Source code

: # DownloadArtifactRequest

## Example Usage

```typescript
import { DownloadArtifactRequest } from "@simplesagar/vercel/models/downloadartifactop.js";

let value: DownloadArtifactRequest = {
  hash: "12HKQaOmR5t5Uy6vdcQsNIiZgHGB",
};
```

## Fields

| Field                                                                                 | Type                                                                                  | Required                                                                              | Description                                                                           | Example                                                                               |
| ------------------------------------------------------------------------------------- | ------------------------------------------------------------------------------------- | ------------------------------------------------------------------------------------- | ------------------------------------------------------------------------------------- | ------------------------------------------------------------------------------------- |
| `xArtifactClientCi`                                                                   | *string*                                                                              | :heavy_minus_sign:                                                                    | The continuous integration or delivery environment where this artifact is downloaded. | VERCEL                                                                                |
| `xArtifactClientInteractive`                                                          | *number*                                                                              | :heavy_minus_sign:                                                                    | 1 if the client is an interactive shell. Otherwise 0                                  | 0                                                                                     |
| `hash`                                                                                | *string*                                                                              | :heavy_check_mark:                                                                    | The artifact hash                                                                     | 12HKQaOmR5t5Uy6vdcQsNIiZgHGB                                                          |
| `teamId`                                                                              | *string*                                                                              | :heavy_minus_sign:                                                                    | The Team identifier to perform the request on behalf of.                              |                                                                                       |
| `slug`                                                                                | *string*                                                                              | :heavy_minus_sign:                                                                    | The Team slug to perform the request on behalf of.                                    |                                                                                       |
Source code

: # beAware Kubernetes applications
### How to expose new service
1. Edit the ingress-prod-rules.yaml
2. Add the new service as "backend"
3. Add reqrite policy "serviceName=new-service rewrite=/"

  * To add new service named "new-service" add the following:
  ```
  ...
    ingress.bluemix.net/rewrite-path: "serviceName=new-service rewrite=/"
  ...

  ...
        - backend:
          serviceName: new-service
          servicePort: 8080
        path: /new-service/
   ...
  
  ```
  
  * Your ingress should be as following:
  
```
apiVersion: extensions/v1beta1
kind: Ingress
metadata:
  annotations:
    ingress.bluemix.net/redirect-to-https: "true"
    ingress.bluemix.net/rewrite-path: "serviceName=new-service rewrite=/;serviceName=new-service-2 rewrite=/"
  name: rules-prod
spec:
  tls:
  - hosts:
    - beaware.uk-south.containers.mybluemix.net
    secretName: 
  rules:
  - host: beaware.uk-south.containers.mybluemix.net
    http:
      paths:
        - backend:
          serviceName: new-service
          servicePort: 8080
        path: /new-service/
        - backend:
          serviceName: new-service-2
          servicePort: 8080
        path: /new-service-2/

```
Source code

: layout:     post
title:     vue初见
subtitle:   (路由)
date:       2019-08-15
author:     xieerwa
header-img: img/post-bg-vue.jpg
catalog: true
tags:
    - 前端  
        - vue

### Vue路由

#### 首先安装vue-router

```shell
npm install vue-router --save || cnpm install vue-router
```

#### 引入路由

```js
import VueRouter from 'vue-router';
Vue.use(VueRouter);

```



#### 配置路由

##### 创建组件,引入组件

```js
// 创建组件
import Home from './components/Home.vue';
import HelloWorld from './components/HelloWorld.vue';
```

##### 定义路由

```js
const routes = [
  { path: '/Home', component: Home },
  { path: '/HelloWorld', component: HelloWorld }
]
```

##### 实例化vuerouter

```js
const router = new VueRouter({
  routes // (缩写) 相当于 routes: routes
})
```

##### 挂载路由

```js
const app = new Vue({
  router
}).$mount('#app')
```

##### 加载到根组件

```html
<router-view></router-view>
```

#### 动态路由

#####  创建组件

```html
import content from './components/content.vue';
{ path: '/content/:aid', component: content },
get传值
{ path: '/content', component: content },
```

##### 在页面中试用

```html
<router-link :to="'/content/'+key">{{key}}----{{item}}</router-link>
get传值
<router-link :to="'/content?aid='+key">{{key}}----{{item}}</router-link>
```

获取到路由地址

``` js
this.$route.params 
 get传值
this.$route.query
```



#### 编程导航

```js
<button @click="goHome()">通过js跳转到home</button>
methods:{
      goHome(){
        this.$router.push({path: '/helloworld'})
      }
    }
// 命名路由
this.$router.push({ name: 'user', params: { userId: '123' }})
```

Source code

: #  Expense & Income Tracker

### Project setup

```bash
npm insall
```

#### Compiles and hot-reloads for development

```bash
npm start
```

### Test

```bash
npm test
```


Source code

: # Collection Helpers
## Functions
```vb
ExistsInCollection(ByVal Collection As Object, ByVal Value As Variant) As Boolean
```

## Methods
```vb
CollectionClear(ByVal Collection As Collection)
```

☆ ☆ ☆

* THE PROBLEM
Reproduce the records above in full, without altering a single character.

* ANSWER SPACE
Source code

: # DownloadArtifactRequest

## Example Usage

```typescript
import { DownloadArtifactRequest } from "@simplesagar/vercel/models/downloadartifactop.js";

let value: DownloadArtifactRequest = {
  hash: "12HKQaOmR5t5Uy6vdcQsNIiZgHGB",
};
```

## Fields

| Field                                                                                 | Type                                                                                  | Required                                                                              | Description                                                                           | Example                                                                               |
| ------------------------------------------------------------------------------------- | ------------------------------------------------------------------------------------- | ------------------------------------------------------------------------------------- | ------------------------------------------------------------------------------------- | ------------------------------------------------------------------------------------- |
| `xArtifactClientCi`                                                                   | *string*                                                                              | :heavy_minus_sign:                                                                    | The continuous integration or delivery environment where this artifact is downloaded. | VERCEL                                                                                |
| `xArtifactClientInteractive`                                                          | *number*                                                                              | :heavy_minus_sign:                                                                    | 1 if the client is an interactive shell. Otherwise 0                                  | 0                                                                                     |
| `hash`                                                                                | *string*                                                                              | :heavy_check_mark:                                                                    | The artifact hash                                                                     | 12HKQaOmR5t5Uy6vdcQsNIiZgHGB                                                          |
| `teamId`                                                                              | *string*                                                                              | :heavy_minus_sign:                                                                    | The Team identifier to perform the request on behalf of.                              |                                                                                       |
| `slug`                                                                                | *string*                                                                              | :heavy_minus_sign:                                                                    | The Team slug to perform the request on behalf of.                                    |                                                                                       |
Source code

: # beAware Kubernetes applications
### How to expose new service
1. Edit the ingress-prod-rules.yaml
2. Add the new service as "backend"
3. Add reqrite policy "serviceName=new-service rewrite=/"

  * To add new service named "new-service" add the following:
  ```
  ...
    ingress.bluemix.net/rewrite-path: "serviceName=new-service rewrite=/"
  ...

  ...
        - backend:
          serviceName: new-service
          servicePort: 8080
        path: /new-service/
   ...
  
  ```
  
  * Your ingress should be as following:
  
```
apiVersion: extensions/v1beta1
kind: Ingress
metadata:
  annotations:
    ingress.bluemix.net/redirect-to-https: "true"
    ingress.bluemix.net/rewrite-path: "serviceName=new-service rewrite=/;serviceName=new-service-2 rewrite=/"
  name: rules-prod
spec:
  tls:
  - hosts:
    - beaware.uk-south.containers.mybluemix.net
    secretName: 
  rules:
  - host: beaware.uk-south.containers.mybluemix.net
    http:
      paths:
        - backend:
          serviceName: new-service
          servicePort: 8080
        path: /new-service/
        - backend:
          serviceName: new-service-2
          servicePort: 8080
        path: /new-service-2/

```
Source code

: layout:     post
title:     vue初见
subtitle:   (路由)
date:       2019-08-15
author:     xieerwa
header-img: img/post-bg-vue.jpg
catalog: true
tags:
    - 前端  
        - vue

### Vue路由

#### 首先安装vue-router

```shell
npm install vue-router --save || cnpm install vue-router
```

#### 引入路由

```js
import VueRouter from 'vue-router';
Vue.use(VueRouter);

```



#### 配置路由

##### 创建组件,引入组件

```js
// 创建组件
import Home from './components/Home.vue';
import HelloWorld from './components/HelloWorld.vue';
```

##### 定义路由

```js
const routes = [
  { path: '/Home', component: Home },
  { path: '/HelloWorld', component: HelloWorld }
]
```

##### 实例化vuerouter

```js
const router = new VueRouter({
  routes // (缩写) 相当于 routes: routes
})
```

##### 挂载路由

```js
const app = new Vue({
  router
}).$mount('#app')
```

##### 加载到根组件

```html
<router-view></router-view>
```

#### 动态路由

#####  创建组件

```html
import content from './components/content.vue';
{ path: '/content/:aid', component: content },
get传值
{ path: '/content', component: content },
```

##### 在页面中试用

```html
<router-link :to="'/content/'+key">{{key}}----{{item}}</router-link>
get传值
<router-link :to="'/content?aid='+key">{{key}}----{{item}}</router-link>
```

获取到路由地址

``` js
this.$route.params 
 get传值
this.$route.query
```



#### 编程导航

```js
<button @click="goHome()">通过js跳转到home</button>
methods:{
      goHome(){
        this.$router.push({path: '/helloworld'})
      }
    }
// 命名路由
this.$router.push({ name: 'user', params: { userId: '123' }})
```

Source code

: #  Expense & Income Tracker

### Project setup

```bash
npm insall
```

#### Compiles and hot-reloads for development

```bash
npm start
```

### Test

```bash
npm test
```


Source code

: # Collection Helpers
## Functions
```vb
ExistsInCollection(ByVal Collection As Object, ByVal Value As Variant) As Boolean
```

## Methods
```vb
CollectionClear(ByVal Collection As Collection)
```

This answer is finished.